Start of Block

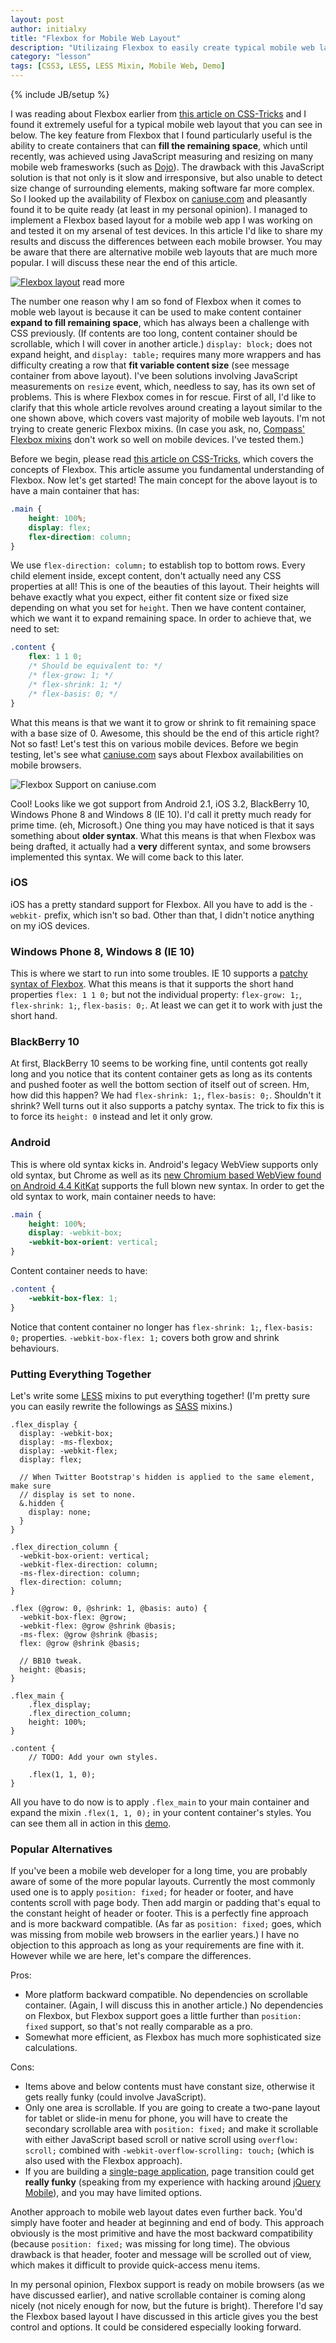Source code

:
 ```yaml
---
layout: post
author: initialxy
title: "Flexbox for Mobile Web Layout"
description: "Utilizaing Flexbox to easily create typical mobile web layout."
category: "lesson"
tags: [CSS3, LESS, LESS Mixin, Mobile Web, Demo]
---
```

{% include JB/setup %}

I was reading about Flexbox earlier from [this article on CSS-Tricks](http://css-tricks.com/snippets/css/a-guide-to-flexbox/) and I found it extremely useful for a typical mobile web layout that you can see in below. The key feature from Flexbox that I found particularly useful is the ability to create containers that can **fill the remaining space**, which until recently, was achieved using JavaScript measuring and resizing on many mobile web framesworks (such as [Dojo](https://dojotoolkit.org/reference-guide/1.9/dojox/mobile/ScrollablePane.html)). The drawback with this JavaScript solution is that not only is it slow and irresponsive, but also unable to detect size change of surrounding elements, making software far more complex. So I looked up the availability of Flexbox on [caniuse.com](http://caniuse.com/flexbox) and pleasantly found it to be quite ready (at least in my personal opinion). I managed to implement a Flexbox based layout for a mobile web app I was working on and tested it on my arsenal of test devices. In this article I'd like to share my results and discuss the differences between each mobile browser. You may be aware that there are alternative mobile web layouts that are much more popular. I will discuss these near the end of this article.

[![Flexbox layout](/static/images/2013-11-24-flexbox-for-mobile-web-layout/layout.jpg)](/static/files/2013-11-24-flexbox-for-mobile-web-layout/flexbox/)
<span class="hidden">read more</span>

The number one reason why I am so fond of Flexbox when it comes to moble web layout is because it can be used to make content container **expand to fill remaining space**, which has always been a challenge with CSS previously. (If contents are too long, content container should be scrollable, which I will cover in another article.) `display: block;` does not expand height, and `display: table;` requires many more wrappers and has difficulty creating a row that **fit variable content size** (see message container from above layout). I've been solutions involving JavaScript measurements on `resize` event, which, needless to say, has its own set of problems. This is where Flexbox comes in for rescue. First of all, I'd like to clarify that this whole article revolves around creating a layout similar to the one shown above, which covers vast majority of mobile web layouts. I'm not trying to create generic Flexbox mixins. (In case you ask, no, [Compass' Flexbox mixins](http://compass-style.org/reference/compass/css3/box/) don't work so well on mobile devices. I've tested them.)

Before we begin, please read [this article on CSS-Tricks](http://css-tricks.com/snippets/css/a-guide-to-flexbox/), which covers the concepts of Flexbox. This article assume you fundamental understanding of Flexbox. Now let's get started! The main concept for the above layout is to have a main container that has:

```css
.main {
    height: 100%;
    display: flex;
    flex-direction: column;
}
```

We use `flex-direction: column;` to establish top to bottom rows. Every child element inside, except content, don't actually need any CSS properties at all! This is one of the beauties of this layout. Their heights will behave exactly what you expect, either fit content size or fixed size depending on what you set for `height`. Then we have content container, which we want it to expand remaining space. In order to achieve that, we need to set:

```css
.content {
    flex: 1 1 0;
    /* Should be equivalent to: */
    /* flex-grow: 1; */
    /* flex-shrink: 1; */
    /* flex-basis: 0; */
}
```

What this means is that we want it to grow or shrink to fit remaining space with a base size of 0. Awesome, this should be the end of this article right? Not so fast! Let's test this on various mobile devices. Before we begin testing, let's see what [caniuse.com](http://caniuse.com/flexbox) says about Flexbox availabilities on mobile browsers.

![Flexbox Support on caniuse.com](/static/images/2013-11-24-flexbox-for-mobile-web-layout/caniuse.jpg)

Cool! Looks like we got support from Android 2.1, iOS 3.2, BlackBerry 10, Windows Phone 8 and Windows 8 (IE 10). I'd call it pretty much ready for prime time. (eh, Microsoft.) One thing you may have noticed is that it says something about **older syntax**. What this means is that when Flexbox was being drafted, it actually had a **very** different syntax, and some browsers implemented this syntax. We will come back to this later.

### iOS

iOS has a pretty standard support for Flexbox. All you have to add is the `-webkit-` prefix, which isn't so bad. Other than that, I didn't notice anything on my iOS devices.

### Windows Phone 8, Windows 8 (IE 10)

This is where we start to run into some troubles. IE 10 supports a [patchy syntax of Flexbox](http://zomigi.com/blog/flexbox-syntax-for-ie-10/). What this means is that it supports the short hand properties `flex: 1 1 0;` but not the individual property: `flex-grow: 1;`, `flex-shrink: 1;`, `flex-basis: 0;`. At least we can get it to work with just the short hand.

### BlackBerry 10

At first, BlackBerry 10 seems to be working fine, until contents got really long and you notice that its content container gets as long as its contents and pushed footer as well the bottom section of itself out of screen. Hm, how did this happen? We had `flex-shrink: 1;`, `flex-basis: 0;`. Shouldn't it shrink? Well turns out it also supports a patchy syntax. The trick to fix this is to force its `height: 0` instead and let it only grow.

### Android

This is where old syntax kicks in. Android's legacy WebView supports only old syntax, but Chrome as well as its [new Chromium based WebView found on Android 4.4 KitKat](http://developer.android.com/about/versions/android-4.4.html#Behaviors) supports the full blown new syntax. In order to get the old syntax to work, main container needs to have:

```css
.main {
    height: 100%;
    display: -webkit-box;
    -webkit-box-orient: vertical;
}
```

Content container needs to have:

```css
.content {
    -webkit-box-flex: 1;
}
```

Notice that content container no longer has `flex-shrink: 1;`, `flex-basis: 0;` properties. `-webkit-box-flex: 1;` covers both grow and shrink behaviours.

### Putting Everything Together

Let's write some [LESS](http://lesscss.org/) mixins to put everything together! (I'm pretty sure you can easily rewrite the followings as [SASS](http://sass-lang.com/) mixins.)

```
.flex_display {
  display: -webkit-box;
  display: -ms-flexbox;
  display: -webkit-flex;
  display: flex;

  // When Twitter Bootstrap's hidden is applied to the same element, make sure
  // display is set to none.
  &.hidden {
    display: none;
  }
}

.flex_direction_column {
  -webkit-box-orient: vertical;
  -webkit-flex-direction: column;
  -ms-flex-direction: column;
  flex-direction: column;
}

.flex (@grow: 0, @shrink: 1, @basis: auto) {
  -webkit-box-flex: @grow;
  -webkit-flex: @grow @shrink @basis;
  -ms-flex: @grow @shrink @basis;
  flex: @grow @shrink @basis;

  // BB10 tweak.
  height: @basis;
}

.flex_main {
    .flex_display;
    .flex_direction_column;
    height: 100%;
}

.content {
    // TODO: Add your own styles.

    .flex(1, 1, 0);
}
```

All you have to do now is to apply `.flex_main` to your main container and expand the mixin `.flex(1, 1, 0);` in your content container's styles. You can see them all in action in this [demo](/static/files/2013-11-24-flexbox-for-mobile-web-layout/flexbox/).

### Popular Alternatives

If you've been a mobile web developer for a long time, you are probably aware of some of the more popular layouts. Currently the most commonly used one is to apply `position: fixed;` for header or footer, and have contents scroll with page body. Then add margin or padding that's equal to the constant height of header or footer. This is a perfectly fine approach and is more backward compatible. (As far as `position: fixed;` goes, which was missing from mobile web browsers in the earlier years.) I have no objection to this approach as long as your requirements are fine with it. However while we are here, let's compare the differences.

Pros:

* More platform backward compatible. No dependencies on scrollable container. (Again, I will discuss this in another article.) No dependencies on Flexbox, but Flexbox support goes a little further than `position: fixed` support, so that's not really comparable as a pro.
* Somewhat more efficient, as Flexbox has much more sophisticated size calculations.

Cons:

* Items above and below contents must have constant size, otherwise it gets really funky (could involve JavaScript).
* Only one area is scrollable. If you are going to create a two-pane layout for tablet or slide-in menu for phone, you will have to create the secondary scrollable area with `position: fixed;` and make it scrollable with either JavaScript based scroll or native scroll using `overflow: scroll;` combined with `-webkit-overflow-scrolling: touch;` (which is also used with the Flexbox approach).
* If you are building a [single-page application](http://en.wikipedia.org/wiki/Single-page_application), page transition could get **really funky** (speaking from my experience with hacking around [jQuery Mobile](http://jquerymobile.com/demos/1.2.0/docs/pages/page-transitions.html)), and you may have limited options.

Another approach to mobile web layout dates even further back. You'd simply have footer and header at beginning and end of body. This approach obviously is the most primitive and have the most backward compatibility (because `position: fixed;` was missing for long time). The obvious drawback is that header, footer and message will be scrolled out of view, which makes it difficult to provide quick-access menu items.

In my personal opinion, Flexbox support is ready on mobile browsers (as we have discussed earlier), and native scrollable container is coming along nicely (not nicely enough for now, but the future is bright). Therefore I'd say the Flexbox based layout I have discussed in this article gives you the best control and options. It could be considered especially looking forward.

End of Block

Wherever the string "than" is found in the entries, copy the line it sits in.

iOS has a pretty standard support for Flexbox. All you have to add is the `-webkit-` prefix, which isn't so bad. Other than that, I didn't notice anything on my iOS devices.
* More platform backward compatible. No dependencies on scrollable container. (Again, I will discuss this in another article.) No dependencies on Flexbox, but Flexbox support goes a little further than `position: fixed` support, so that's not really comparable as a pro.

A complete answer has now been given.